Education

Report Upcoming On Hirsch's "Core Knowledge" Education Theory

In 1987, University of Virginia Professor E. D. Hirsch Jr. proposed a national return to "core knowledge" in his book, "Cultural Literacy." He advocated that students be taught a core body of cultural facts which would help them later achieve success in their careers. He thought the process would be especially helpful to poor children reared in culturally deficient environments.

To assist educators, Hirsch produced a Core Knowledge Sequence -- a curriculum guideline for grades one to six.

A decade later, Hirsch's model may be at the head of the class in an evaluation of 26 educational approaches commissioned by five groups, including the American Federation of Teachers and the National Education Association, which is to appear in December.

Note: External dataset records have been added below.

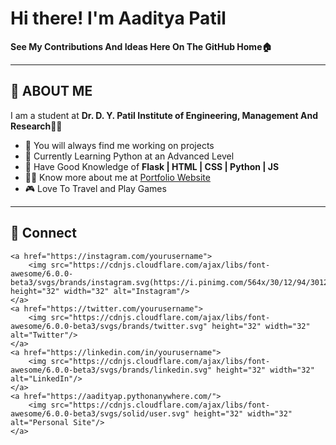 # Hi there! I'm Aaditya Patil

**See My Contributions And Ideas Here On The GitHub Home🏠**

---

## 👋 ABOUT ME

I am a student at **Dr. D. Y. Patil Institute of Engineering, Management And Research**👨‍🎓  
- 🚧 You will always find me working on projects
- 🐍 Currently Learning Python at an Advanced Level
- 🧠 Have Good Knowledge of **Flask | HTML | CSS | Python | JS**
- 👨‍💻 Know more about me at [Portfolio Website](https://aadityap.pythonanywhere.com/)
- 🎮 Love To Travel and Play Games

---

## 🔗 Connect
    <a href="https://instagram.com/yourusername">
        <img src="https://cdnjs.cloudflare.com/ajax/libs/font-awesome/6.0.0-beta3/svgs/brands/instagram.svg(https://i.pinimg.com/564x/30/12/94/30129480e943e5b3e334394168ae16a2.jpg(https://i.pinimg.com/564x/30/12/94/30129480e943e5b3e334394168ae16a2.jpg)" height="32" width="32" alt="Instagram"/>
    </a>
    <a href="https://twitter.com/yourusername">
        <img src="https://cdnjs.cloudflare.com/ajax/libs/font-awesome/6.0.0-beta3/svgs/brands/twitter.svg" height="32" width="32" alt="Twitter"/>
    </a>
    <a href="https://linkedin.com/in/yourusername">
        <img src="https://cdnjs.cloudflare.com/ajax/libs/font-awesome/6.0.0-beta3/svgs/brands/linkedin.svg" height="32" width="32" alt="LinkedIn"/>
    </a>
    <a href="https://aadityap.pythonanywhere.com/">
        <img src="https://cdnjs.cloudflare.com/ajax/libs/font-awesome/6.0.0-beta3/svgs/solid/user.svg" height="32" width="32" alt="Personal Site"/>
    </a>
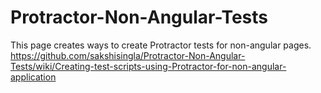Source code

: Protractor-Non-Angular-Tests
============================

This page creates ways to create Protractor tests for non-angular pages. 
https://github.com/sakshisingla/Protractor-Non-Angular-Tests/wiki/Creating-test-scripts-using-Protractor-for-non-angular-application
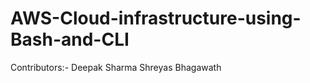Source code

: # AWS-Cloud-infrastructure-using-Bash-and-CLI
Contributors:- Deepak Sharma 
               Shreyas Bhagawath
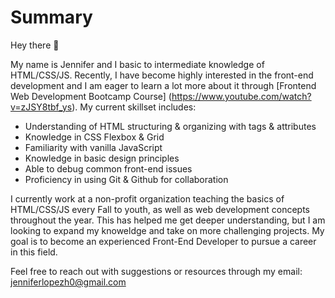# Summary

Hey there :wave: 

My name is Jennifer and I basic to intermediate knowledge of HTML/CSS/JS. Recently, I have become highly interested in the front-end development and I am eager to learn a lot more about it through [Frontend Web Development Bootcamp Course] (https://www.youtube.com/watch?v=zJSY8tbf_ys). My current skillset includes:

- Understanding of HTML structuring & organizing with tags & attributes
- Knowledge in CSS Flexbox & Grid
- Familiarity with vanilla JavaScript
- Knowledge in basic design principles
- Able to debug common front-end issues
- Proficiency in using Git & Github for collaboration

I currently work at a non-profit organization teaching the basics of HTML/CSS/JS every Fall to youth, as well as web development concepts throughout the year. This has helped me get deeper understanding, but I am looking to expand my knoweldge and take on more challenging projects. My goal is to become an experienced Front-End Developer to pursue a career in this field.

Feel free to reach out with suggestions or resources through my email: jenniferlopezh0@gmail.com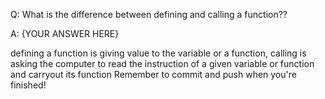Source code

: Q: What is the difference between defining and calling a function??

A: {YOUR ANSWER HERE}

defining a function is giving value to the variable or a function,
calling is asking the computer to read the instruction of a given variable or function and carryout its function
Remember to commit and push when you're finished!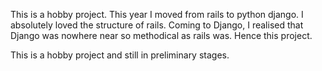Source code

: This is a hobby project. This year I moved from rails to python django. I absolutely loved the structure of rails. Coming to Django, I realised that Django was nowhere near so methodical as rails was. Hence this project.

This is a hobby project and still in preliminary stages.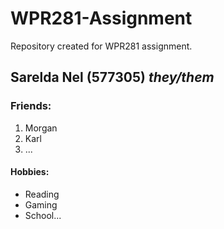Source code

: # WPR281-Assignment
Repository created for WPR281 assignment.
## Sarelda Nel (577305) *they/them*
### Friends:
1. Morgan
2. Karl
3. ...
#### Hobbies:
- Reading
- Gaming
- School...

  • Hirsch's approach -- which uses acclaimed literature, old sayings, famous people, landmark events and the functions of government to instill cultural knowledge -- differs from education ideas that have dominated the Twentieth Century, stressing experience and skill based on the theories of educator John Dewey.

  • Sam Stringfield, chief researcher for the Center for School Organization at Johns Hopkins University, has compared the test results of various reform models and says that "core knowledge "seems to work.

  • Based on a four-year study of schools that employ "core knowledge" in Maryland, Stringfield reports that Hirsch's techniques "produced gains in five out of six sites."

  • Today, 800 elementary schools in 44 states use the Hirsch approach.

Aided by the Core Knowledge Foundation in Charlottesville, Va., the first school to come aboard was Three Oaks Elementary in Fort Myers, Fla. -- and Maryland's Calvert County was the first school district to apply it to all elementary schools.

Stringfield reports that when a school volunteers to use the curriculum and there is enthusiasm, "they usually get a pretty solid" testing result.